Money Before Marriage
Before tying the knot, those in a relationship feel it’s acceptable to talk about debt (68%) and joint bank accounts (68%). They are also looking to the future, with half of people saying that it’s also the right time to talk about life insurance (51%) and wills/end-of-life planning (50%).
“Over the past two decades, we’ve seen a shift with a growing number of Americans, particularly younger generations, being more comfortable discussing finances,” said Faisa Stafford, President and CEO of Life Happens. “These conversations are often the first step for people to feel secure both in their relationship and financially.
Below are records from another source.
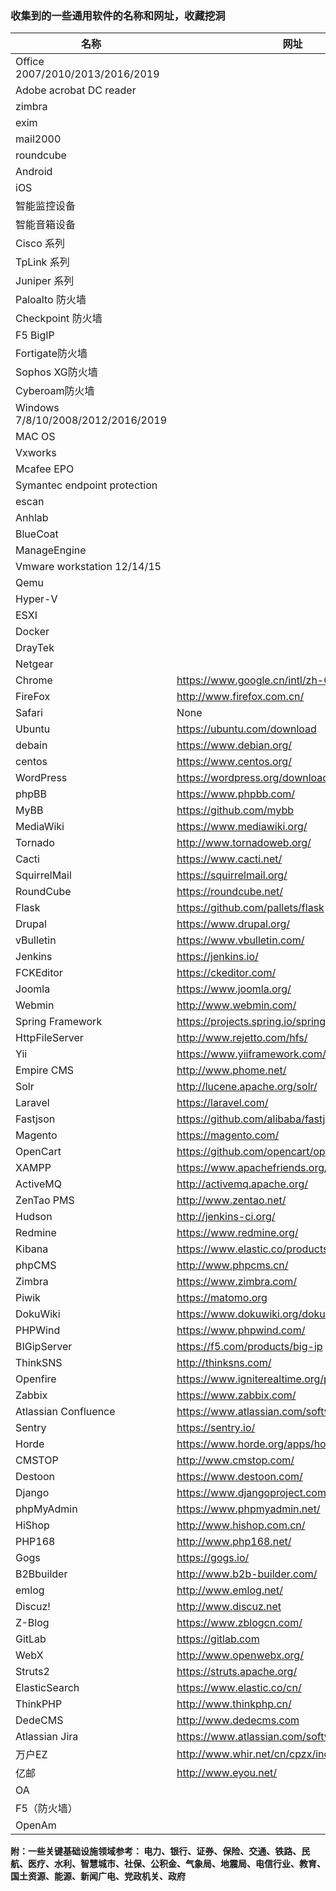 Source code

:###          **收集到的一些通用软件的名称和网址，收藏挖洞** 

| 名称                 | 网址                                              |
| -------------------- | ------------------------------------------------- |
|  Office 2007/2010/2013/2016/2019      |     |
|   Adobe acrobat DC reader     |     |
|  zimbra      |     |
|  exim      |     |
|   mail2000     |     |
|    roundcube    |     |
|    Android     |     |
|    iOS     |     |
|    智能监控设备    |     |
|    智能音箱设备    |     |
|   Cisco 系列     |     |
|    TpLink 系列   |     |
|    Juniper  系列  |     |
|    Paloalto 防火墙    |     |
|    Checkpoint 防火墙    |     |
|    F5 BigIP    |     |
|    Fortigate防火墙    |     |
|    Sophos XG防火墙    |     |
|    Cyberoam防火墙    |     |
|    Windows 7/8/10/2008/2012/2016/2019    |     |
|    MAC OS    |     |
|    Vxworks    |     |
|    Mcafee EPO    |     |
|    Symantec endpoint protection    |     |
|    escan  |     |
|    Anhlab  |     |
|    BlueCoat    |     |
|    ManageEngine    |     |
|    Vmware workstation 12/14/15   |     |
|   Qemu  |     |
|    Hyper-V  |     |
|    ESXI  |     |
|   Docker    |     |
|   DrayTek    |     |
|   Netgear    |     |
| Chrome               | https://www.google.cn/intl/zh-CN/chrome/          |
| FireFox              | http://www.firefox.com.cn/                        |
| Safari               | None                                              |
| Ubuntu               | https://ubuntu.com/download                       |
| debain               | https://www.debian.org/                           |
| centos               | https://www.centos.org/                           |
| WordPress            | https://wordpress.org/download/                   |
| phpBB                | https://www.phpbb.com/                            |
| MyBB                 | https://github.com/mybb                           |
| MediaWiki            | https://www.mediawiki.org/                        |
| Tornado              | http://www.tornadoweb.org/                        |
| Cacti                | https://www.cacti.net/                            |
| SquirrelMail         | https://squirrelmail.org/                         |
| RoundCube            | https://roundcube.net/                            |
| Flask                | https://github.com/pallets/flask                  |
| Drupal               | https://www.drupal.org/                           |
| vBulletin            | https://www.vbulletin.com/                        |
| Jenkins              | https://jenkins.io/                               |
| FCKEditor            | https://ckeditor.com/                             |
| Joomla               | https://www.joomla.org/                           |
| Webmin               | http://www.webmin.com/                            |
| Spring Framework     | https://projects.spring.io/spring-framework/      |
| HttpFileServer       | http://www.rejetto.com/hfs/                       |
| Yii                  | https://www.yiiframework.com/                     |
| Empire CMS           | http://www.phome.net/                             |
| Solr                 | http://lucene.apache.org/solr/                    |
| Laravel              | https://laravel.com/                              |
| Fastjson             | https://github.com/alibaba/fastjson               |
| Magento              | https://magento.com/                              |
| OpenCart             | https://github.com/opencart/opencart              |
| XAMPP                | https://www.apachefriends.org/zh_cn/index.html    |
| ActiveMQ             | http://activemq.apache.org/                       |
| ZenTao PMS           | http://www.zentao.net/                            |
| Hudson               | http://jenkins-ci.org/                            |
| Redmine              | https://www.redmine.org/                          |
| Kibana               | https://www.elastic.co/products/kibana            |
| phpCMS               | http://www.phpcms.cn/                             |
| Zimbra               | https://www.zimbra.com/                           |
| Piwik                | https://matomo.org                                |
| DokuWiki             | https://www.dokuwiki.org/dokuwiki                 |
| PHPWind              | https://www.phpwind.com/                          |
| BIGipServer          | https://f5.com/products/big-ip                    |
| ThinkSNS             | http://thinksns.com/                              |
| Openfire             | https://www.igniterealtime.org/projects/openfire/ |
| Zabbix               | https://www.zabbix.com/                           |
| Atlassian Confluence | https://www.atlassian.com/software/confluence     |
| Sentry               | https://sentry.io/                                |
| Horde                | https://www.horde.org/apps/horde/                 |
| CMSTOP               | http://www.cmstop.com/                            |
| Destoon              | https://www.destoon.com/                          |
| Django               | https://www.djangoproject.com/                    |
| phpMyAdmin           | https://www.phpmyadmin.net/                       |
| HiShop               | http://www.hishop.com.cn/                         |
| PHP168               | http://www.php168.net/                            |
| Gogs                 | https://gogs.io/                                  |
| B2Bbuilder           | http://www.b2b-builder.com/                       |
| emlog                | http://www.emlog.net/                             |
| Discuz!              | http://www.discuz.net                             |
| Z-Blog               | https://www.zblogcn.com/                          |
| GitLab               | https://gitlab.com                                |
| WebX                 | http://www.openwebx.org/                          |
| Struts2              | https://struts.apache.org/                        |
| ElasticSearch        | https://www.elastic.co/cn/                        |
| ThinkPHP             | http://www.thinkphp.cn/                           |
| DedeCMS              | http://www.dedecms.com                            |
| Atlassian Jira       | https://www.atlassian.com/software/jira           |
| 万户EZ               | http://www.whir.net/cn/cpzx/index_2.html          |
| 亿邮                 | http://www.eyou.net/                              |
| OA                   |                                                   |
| F5（防火墙）                   |                                                   |
| OpenAm                  |                                                   |

**附：一些关键基础设施领域参考： 电力、银行、证券、保险、交通、铁路、民航、医疗、水利、智慧城市、社保、公积金、气象局、地震局、电信行业、教育、国土资源、能源、新闻广电、党政机关、政府** 
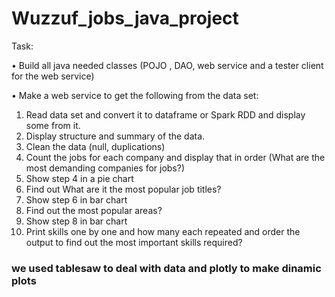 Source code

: # Wuzzuf_jobs_java_project
Task: 

•	Build all java needed classes (POJO , DAO, web service and a tester client for the web service)

•	Make a web service to get the following from the data set:
  1.	Read data set and convert it to dataframe or Spark RDD and display some from it.
  2.	Display structure and summary of the data.
  3.	Clean the data (null, duplications)
  4.	Count the jobs for each company and display that in order (What are the most demanding companies for jobs?)
  5.	Show step 4 in a pie chart 
  6.	Find out What are it the most popular job titles? 
  7.	Show step 6 in bar chart 
  8.	Find out the most popular areas?
  9.	Show step 8 in bar chart 
  10.	Print skills one by one and how many each repeated and order the output to find out the most important skills required?
    
### we used tablesaw to deal with data and plotly to make dinamic plots

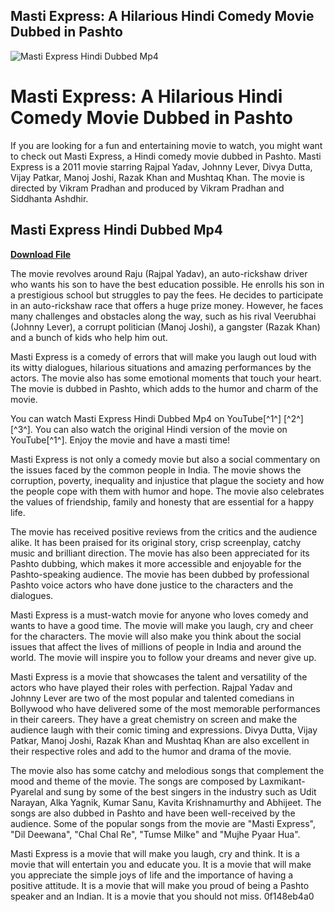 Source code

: ## Masti Express: A Hilarious Hindi Comedy Movie Dubbed in Pashto

 
![Masti Express Hindi Dubbed Mp4](https://encrypted-tbn3.gstatic.com/images?q=tbn:ANd9GcSo9hIxE0AF8OmH7W2N57EV5GoBuY3MDyqTUp720JrOuRJSQKxsiIKQ7os)

 
# Masti Express: A Hilarious Hindi Comedy Movie Dubbed in Pashto
 
If you are looking for a fun and entertaining movie to watch, you might want to check out Masti Express, a Hindi comedy movie dubbed in Pashto. Masti Express is a 2011 movie starring Rajpal Yadav, Johnny Lever, Divya Dutta, Vijay Patkar, Manoj Joshi, Razak Khan and Mushtaq Khan. The movie is directed by Vikram Pradhan and produced by Vikram Pradhan and Siddhanta Ashdhir.
 
## Masti Express Hindi Dubbed Mp4


[**Download File**](https://www.google.com/url?q=https%3A%2F%2Fbyltly.com%2F2tLbXu&sa=D&sntz=1&usg=AOvVaw2jKa5BkzGMyGj4vRm-PqUi)

 
The movie revolves around Raju (Rajpal Yadav), an auto-rickshaw driver who wants his son to have the best education possible. He enrolls his son in a prestigious school but struggles to pay the fees. He decides to participate in an auto-rickshaw race that offers a huge prize money. However, he faces many challenges and obstacles along the way, such as his rival Veerubhai (Johnny Lever), a corrupt politician (Manoj Joshi), a gangster (Razak Khan) and a bunch of kids who help him out.
 
Masti Express is a comedy of errors that will make you laugh out loud with its witty dialogues, hilarious situations and amazing performances by the actors. The movie also has some emotional moments that touch your heart. The movie is dubbed in Pashto, which adds to the humor and charm of the movie.
 
You can watch Masti Express Hindi Dubbed Mp4 on YouTube[^1^] [^2^] [^3^]. You can also watch the original Hindi version of the movie on YouTube[^1^]. Enjoy the movie and have a masti time!
  
Masti Express is not only a comedy movie but also a social commentary on the issues faced by the common people in India. The movie shows the corruption, poverty, inequality and injustice that plague the society and how the people cope with them with humor and hope. The movie also celebrates the values of friendship, family and honesty that are essential for a happy life.
 
The movie has received positive reviews from the critics and the audience alike. It has been praised for its original story, crisp screenplay, catchy music and brilliant direction. The movie has also been appreciated for its Pashto dubbing, which makes it more accessible and enjoyable for the Pashto-speaking audience. The movie has been dubbed by professional Pashto voice actors who have done justice to the characters and the dialogues.
 
Masti Express is a must-watch movie for anyone who loves comedy and wants to have a good time. The movie will make you laugh, cry and cheer for the characters. The movie will also make you think about the social issues that affect the lives of millions of people in India and around the world. The movie will inspire you to follow your dreams and never give up.
  
Masti Express is a movie that showcases the talent and versatility of the actors who have played their roles with perfection. Rajpal Yadav and Johnny Lever are two of the most popular and talented comedians in Bollywood who have delivered some of the most memorable performances in their careers. They have a great chemistry on screen and make the audience laugh with their comic timing and expressions. Divya Dutta, Vijay Patkar, Manoj Joshi, Razak Khan and Mushtaq Khan are also excellent in their respective roles and add to the humor and drama of the movie.
 
The movie also has some catchy and melodious songs that complement the mood and theme of the movie. The songs are composed by Laxmikant-Pyarelal and sung by some of the best singers in the industry such as Udit Narayan, Alka Yagnik, Kumar Sanu, Kavita Krishnamurthy and Abhijeet. The songs are also dubbed in Pashto and have been well-received by the audience. Some of the popular songs from the movie are "Masti Express", "Dil Deewana", "Chal Chal Re", "Tumse Milke" and "Mujhe Pyaar Hua".
 
Masti Express is a movie that will make you laugh, cry and think. It is a movie that will entertain you and educate you. It is a movie that will make you appreciate the simple joys of life and the importance of having a positive attitude. It is a movie that will make you proud of being a Pashto speaker and an Indian. It is a movie that you should not miss.
 0f148eb4a0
In fact, 59% of people would feel more secure if they discussed getting life insurance with their partner.”
Splitting the Bill
In the initial stages of a relationship, 38% of those surveyed say they should split everything evenly – with this being particularly true among the Millennial (41%) and Gen Z (41%) generations. However, 31% believe that the partner making more money should pay for most things in a relationship. Males, in particular, agree with this statement (39%) compared to females (25%).
Put Your Money Where Your Mouth Is
Despite the expedited timelines around financial-focused conversations in relationships, Americans are still hesitant to talk about certain topics. The survey found that the most taboo topics to talk about with your partner were prenups (31%), joint bank accounts (21%) and taking on each other’s debt (18%). The least taboo financial topic was life insurance (2%), with 65% of respondents saying they were comfortable speaking with their current partner about it.
Show (Rather Than Tell) Your Love
So much of our lives have changed over the last two years, including how we show our love. When asked about the ways they show their love to their partners, the top responses were listening (39%) and making time to be with them (35%). Additionally, when asked what financial decisions would describe or demonstrate their love to someone, responses included:
- Saving for a home (44%)
- Paying down mutual debt (41%)
- Saving for a child’s/children’s college fund (40%)
- Saving your partner money (39%)
- Purchasing a life insurance policy (36%)
- Making end-of-life plans (35%)
“I encourage Americans to show their love beyond words,” continued Stafford. “One way of doing this is by taking control of your finances, and this includes purchasing a life insurance policy to ensure your loved ones are protected financially if anything ever happens to you.”